Our first step is loading the data. Then we are going to do some initial operations like changing the datatypes, sorting it and setting the index.

In [4]:
raw_data = pd.read_csv("PJMW_hourly.csv").copy()

In [None]:
# Show top 10 rows of th dataset
raw_data.

Code below saves names of the date and target columns. It will facilitate the next steps.

In [6]:
date_col = "Datetime"
target = "PJMW_MW"

Transform columns to appropriate data types. 
Use the following [link](https://www.geeksforgeeks.org/change-data-type-for-one-or-more-columns-in-pandas-dataframe/) in case you are stuck.

In [None]:
# Make the date column datetime type 
raw_data[date_col] =

# Make the target column "float32"
raw_data[target] = 

Sort Dataframe and set index. Use the following [link](https://www.geeksforgeeks.org/how-to-sort-pandas-dataframe/) & [link](https://www.geeksforgeeks.org/python-pandas-dataframe-set_index/) in case you are stuck.

In [None]:
# Sort values by the date column
raw_data = raw_data.

# Set the date columns as an index
raw_data = raw_data.

# Feature Engineering

__ALWAYS THINK OF THE PROBLEM BEFORE CREATING FEATURES!__

In this case, we need to predict hourly consumption of energy for 1 year ahead. Therefore, we will not be able to create features such as lag_1_day, lag_2_months and so forth. Instead, we must create features such as lag_1_year, lag_14_months and so forth. Always think of data availability. You cannot create lag/rolling features in the future, except for those that go back at least for the same time frame as the forecasting horizon, in this case 1 year.

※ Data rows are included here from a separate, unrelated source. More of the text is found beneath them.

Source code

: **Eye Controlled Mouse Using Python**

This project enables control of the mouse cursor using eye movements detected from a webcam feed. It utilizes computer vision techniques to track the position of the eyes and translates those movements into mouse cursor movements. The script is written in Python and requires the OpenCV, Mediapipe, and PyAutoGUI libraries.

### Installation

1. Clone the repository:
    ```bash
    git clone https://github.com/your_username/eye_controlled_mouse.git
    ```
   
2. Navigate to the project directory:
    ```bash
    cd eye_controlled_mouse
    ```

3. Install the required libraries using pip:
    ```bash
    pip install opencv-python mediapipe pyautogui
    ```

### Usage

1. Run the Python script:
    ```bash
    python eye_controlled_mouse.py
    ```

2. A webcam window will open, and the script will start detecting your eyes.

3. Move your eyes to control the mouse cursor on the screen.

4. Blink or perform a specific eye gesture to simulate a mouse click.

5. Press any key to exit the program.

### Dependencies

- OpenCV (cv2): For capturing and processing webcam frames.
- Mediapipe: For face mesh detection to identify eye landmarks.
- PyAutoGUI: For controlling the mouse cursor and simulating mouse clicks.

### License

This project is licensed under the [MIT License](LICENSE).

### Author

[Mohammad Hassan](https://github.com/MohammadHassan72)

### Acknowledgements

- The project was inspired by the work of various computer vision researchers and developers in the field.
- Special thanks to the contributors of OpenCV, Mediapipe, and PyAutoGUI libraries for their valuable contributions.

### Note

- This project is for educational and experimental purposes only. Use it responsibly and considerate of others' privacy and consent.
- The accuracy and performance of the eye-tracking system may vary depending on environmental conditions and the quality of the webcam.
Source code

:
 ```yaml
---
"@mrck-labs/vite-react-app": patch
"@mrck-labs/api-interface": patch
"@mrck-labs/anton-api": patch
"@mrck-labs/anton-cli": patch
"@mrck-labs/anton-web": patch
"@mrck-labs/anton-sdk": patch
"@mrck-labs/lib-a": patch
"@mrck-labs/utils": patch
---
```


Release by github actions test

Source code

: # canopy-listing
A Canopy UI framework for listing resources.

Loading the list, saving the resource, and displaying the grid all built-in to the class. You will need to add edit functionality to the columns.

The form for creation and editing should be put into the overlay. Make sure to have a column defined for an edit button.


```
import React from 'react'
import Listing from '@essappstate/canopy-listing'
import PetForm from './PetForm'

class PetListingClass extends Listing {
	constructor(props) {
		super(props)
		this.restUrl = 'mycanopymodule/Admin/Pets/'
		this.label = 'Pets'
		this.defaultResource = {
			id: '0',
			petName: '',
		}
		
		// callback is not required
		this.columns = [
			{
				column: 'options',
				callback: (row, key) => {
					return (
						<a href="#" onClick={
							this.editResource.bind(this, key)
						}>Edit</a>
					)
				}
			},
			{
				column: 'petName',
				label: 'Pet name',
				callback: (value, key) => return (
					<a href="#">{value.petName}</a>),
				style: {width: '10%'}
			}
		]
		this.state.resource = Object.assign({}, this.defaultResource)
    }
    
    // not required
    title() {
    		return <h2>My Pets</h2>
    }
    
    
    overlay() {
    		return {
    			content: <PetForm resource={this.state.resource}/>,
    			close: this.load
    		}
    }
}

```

Something that can be done is to incorporate other features such as GDP, PCI and so forth, but when we are forecasting out of sample, therefore when we are forecasting the future, we will need the __forecasts for those features__, because obviously we will not have them at the origin time when creating the future forecast.

Note that it is stil possible to use lag and rolling windows features that have a shorter time frame than the forecasting horizon, but this will mean that we will train a model with say 10 features, but at the origin we will make forecasts using only 5 features, excluding lags and rolling windows. This can have several implications:

- __Out-of-Sample Performance__: The model's performance on the test data (and potentially on out-of-sample data within the testing period) might be reasonably accurate due to the availability of lag and rolling window features during evaluation. However, this performance doesn't guarantee how well the model will generalize to future periods when those features cannot be created.
- __Potential Performance Drop-off__: The model's performance may degrade when forecasting into the future without the lag and rolling window features. This is because the model has learned to rely on those specific features to make predictions, and without them, it might struggle to capture certain patterns or trends.
- __Reduced Feature Space__: In the real-world scenario, if you cannot create lag and rolling window features, you'll be limited to using only the features available at that time (e.g., the 5 features you mentioned). This means the model might not have access to all the information it was trained on, which can limit its forecasting accuracy.

In [None]:
# Create a copy of the original dataframe
fe_data = 

Create a simple features function and then apply it on our dataset. Use the following [link](https://www.geeksforgeeks.org/python-datetime-datetime-class/) & [link](https://www.geeksforgeeks.org/isocalendar-function-of-datetime-date-class-in-python/) in case you are stuck.

In [None]:
def extract_dt(df):
    """
    Extracts several datetime objects from a datetime index.
    """
    df['hour'] = df.index.hour                           
    df['dayofweek'] = df.index.dayofweek
    df['quarter'] = df.index.quarter
    df['month'] = df.index.month           # Month
    df['year'] = df.index.          # Year 
    df['dayofyear'] = df.index.dayofyear   # Day of the year
    df['dayofmonth'] = df.       # Day of the month
    df['weekofyear'] =  # Week of the year based on the isocalendaryear

    return df

In [None]:
# Run the function to create the dataset (input df = fe_data)

fe_data = 

Plot the data.

In [None]:
plt.figure(figsize=(10, 6))  # Adjust the figure size as needed
plt.plot(fe_data['PJMW_MW'])
plt.xlabel('Index')
plt.ylabel('PJMW_MW')
plt.title('Plot of PJMW_MW')
plt.grid(True)
plt.show()

We could already train and test a model with only these features, as they can be available in the future, because they simply extract datetime information from dates. Instead we are going to add lags as well.

In [8]:
def add_lags(df, target, lags_dict):
    """
    Creates a mapping between index and target that is used to create lags based on
    a dictionary of lag keys and values.
    """
    target_map = df[target].to_dict()
    for lag, lag_days in lags_dict.items():
        df[f'lag_{lag}_year'] = (df.index - pd.Timedelta(lag_days)).map(target_map)
    
    return df

In [10]:
lags_dict = {
    1: "364 days",
    2: "728 days",
    3: "1092 days"
}

fe_data = add_lags(fe_data, target, lags_dict)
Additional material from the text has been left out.